The lines to copy from the data below are those that hold the string "functional".

**RECORD EXTRACTS**
------------------------
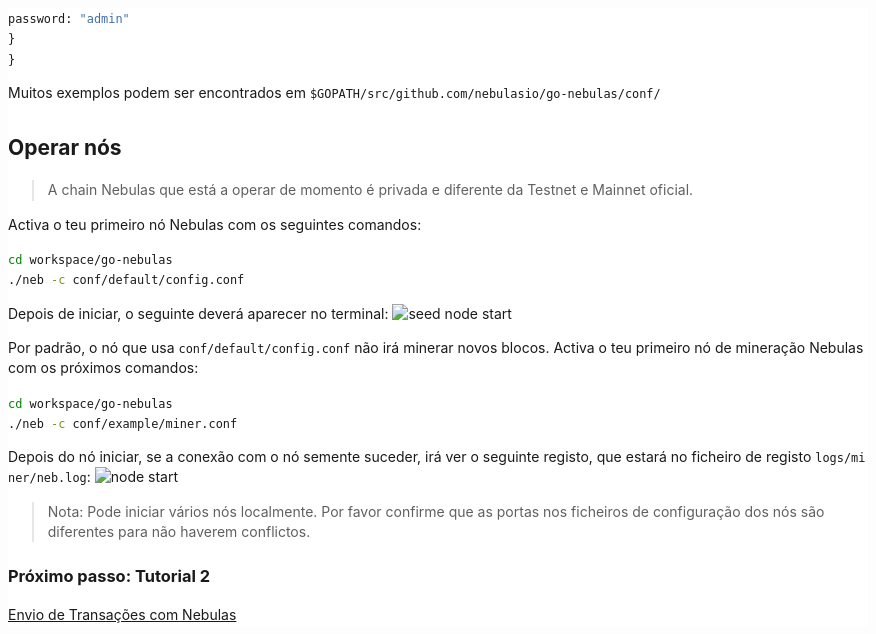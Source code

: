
 ```protobuf
password: "admin"
}
}

```

Muitos exemplos podem ser encontrados em `$GOPATH/src/github.com/nebulasio/go-nebulas/conf/`

## Operar nós

> A chain Nebulas que está a operar de momento é privada e diferente da Testnet e Mainnet oficial.

Activa o teu primeiro nó Nebulas com os seguintes comandos:

```bash
cd workspace/go-nebulas
./neb -c conf/default/config.conf
```

Depois de iniciar, o seguinte deverá aparecer no terminal:
![seed node start](resources/101-01-seed-node-start.png)

Por padrão, o nó que usa `conf/default/config.conf` não irá minerar novos blocos.
Activa o teu primeiro nó de mineração Nebulas com os próximos comandos:

```bash
cd workspace/go-nebulas
./neb -c conf/example/miner.conf
```

Depois do nó iniciar, se a conexão com o nó semente suceder, irá ver o seguinte registo, que estará no ficheiro de registo `logs/miner/neb.log`:
![node start](resources/101-01-node-start.png)

> Nota: Pode iniciar vários nós localmente. Por favor confirme que as portas nos ficheiros de configuração dos nós são diferentes para não haverem conflictos.

### Próximo passo: Tutorial 2

[Envio de Transações com Nebulas](https://github.com/nebulasio/wiki/blob/master/tutorials/%5BPortugues%5D%20Nebulas%20101%20-%2002%20Transacao.md)
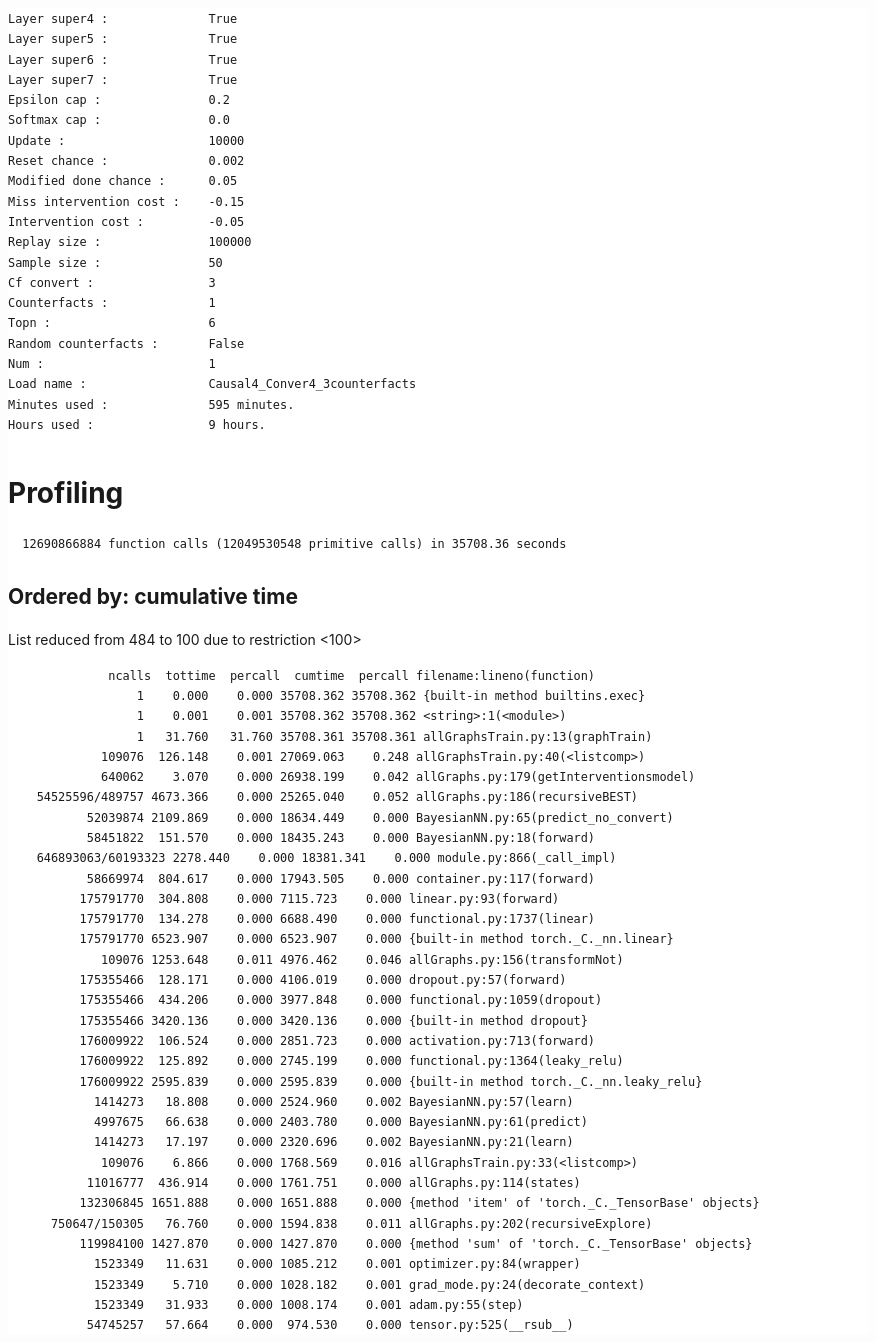     Layer super4 :              True
    Layer super5 :              True
    Layer super6 :              True
    Layer super7 :              True
    Epsilon cap :               0.2
    Softmax cap :               0.0
    Update :                    10000
    Reset chance :              0.002
    Modified done chance :      0.05
    Miss intervention cost :    -0.15
    Intervention cost :         -0.05
    Replay size :               100000
    Sample size :               50
    Cf convert :                3
    Counterfacts :              1
    Topn :                      6
    Random counterfacts :       False
    Num :                       1
    Load name :                 Causal4_Conver4_3counterfacts
    Minutes used :              595 minutes.
    Hours used :                9 hours.

# Profiling


      12690866884 function calls (12049530548 primitive calls) in 35708.36 seconds

##    Ordered by: cumulative time
   List reduced from 484 to 100 due to restriction <100>

                  ncalls  tottime  percall  cumtime  percall filename:lineno(function)
                      1    0.000    0.000 35708.362 35708.362 {built-in method builtins.exec}
                      1    0.001    0.001 35708.362 35708.362 <string>:1(<module>)
                      1   31.760   31.760 35708.361 35708.361 allGraphsTrain.py:13(graphTrain)
                 109076  126.148    0.001 27069.063    0.248 allGraphsTrain.py:40(<listcomp>)
                 640062    3.070    0.000 26938.199    0.042 allGraphs.py:179(getInterventionsmodel)
        54525596/489757 4673.366    0.000 25265.040    0.052 allGraphs.py:186(recursiveBEST)
               52039874 2109.869    0.000 18634.449    0.000 BayesianNN.py:65(predict_no_convert)
               58451822  151.570    0.000 18435.243    0.000 BayesianNN.py:18(forward)
        646893063/60193323 2278.440    0.000 18381.341    0.000 module.py:866(_call_impl)
               58669974  804.617    0.000 17943.505    0.000 container.py:117(forward)
              175791770  304.808    0.000 7115.723    0.000 linear.py:93(forward)
              175791770  134.278    0.000 6688.490    0.000 functional.py:1737(linear)
              175791770 6523.907    0.000 6523.907    0.000 {built-in method torch._C._nn.linear}
                 109076 1253.648    0.011 4976.462    0.046 allGraphs.py:156(transformNot)
              175355466  128.171    0.000 4106.019    0.000 dropout.py:57(forward)
              175355466  434.206    0.000 3977.848    0.000 functional.py:1059(dropout)
              175355466 3420.136    0.000 3420.136    0.000 {built-in method dropout}
              176009922  106.524    0.000 2851.723    0.000 activation.py:713(forward)
              176009922  125.892    0.000 2745.199    0.000 functional.py:1364(leaky_relu)
              176009922 2595.839    0.000 2595.839    0.000 {built-in method torch._C._nn.leaky_relu}
                1414273   18.808    0.000 2524.960    0.002 BayesianNN.py:57(learn)
                4997675   66.638    0.000 2403.780    0.000 BayesianNN.py:61(predict)
                1414273   17.197    0.000 2320.696    0.002 BayesianNN.py:21(learn)
                 109076    6.866    0.000 1768.569    0.016 allGraphsTrain.py:33(<listcomp>)
               11016777  436.914    0.000 1761.751    0.000 allGraphs.py:114(states)
              132306845 1651.888    0.000 1651.888    0.000 {method 'item' of 'torch._C._TensorBase' objects}
          750647/150305   76.760    0.000 1594.838    0.011 allGraphs.py:202(recursiveExplore)
              119984100 1427.870    0.000 1427.870    0.000 {method 'sum' of 'torch._C._TensorBase' objects}
                1523349   11.631    0.000 1085.212    0.001 optimizer.py:84(wrapper)
                1523349    5.710    0.000 1028.182    0.001 grad_mode.py:24(decorate_context)
                1523349   31.933    0.000 1008.174    0.001 adam.py:55(step)
               54745257   57.664    0.000  974.530    0.000 tensor.py:525(__rsub__)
------------------------
**SOLUTION TO THIS EXERCISE**
              175791770  134.278    0.000 6688.490    0.000 functional.py:1737(linear)
              175355466  434.206    0.000 3977.848    0.000 functional.py:1059(dropout)
              176009922  125.892    0.000 2745.199    0.000 functional.py:1364(leaky_relu)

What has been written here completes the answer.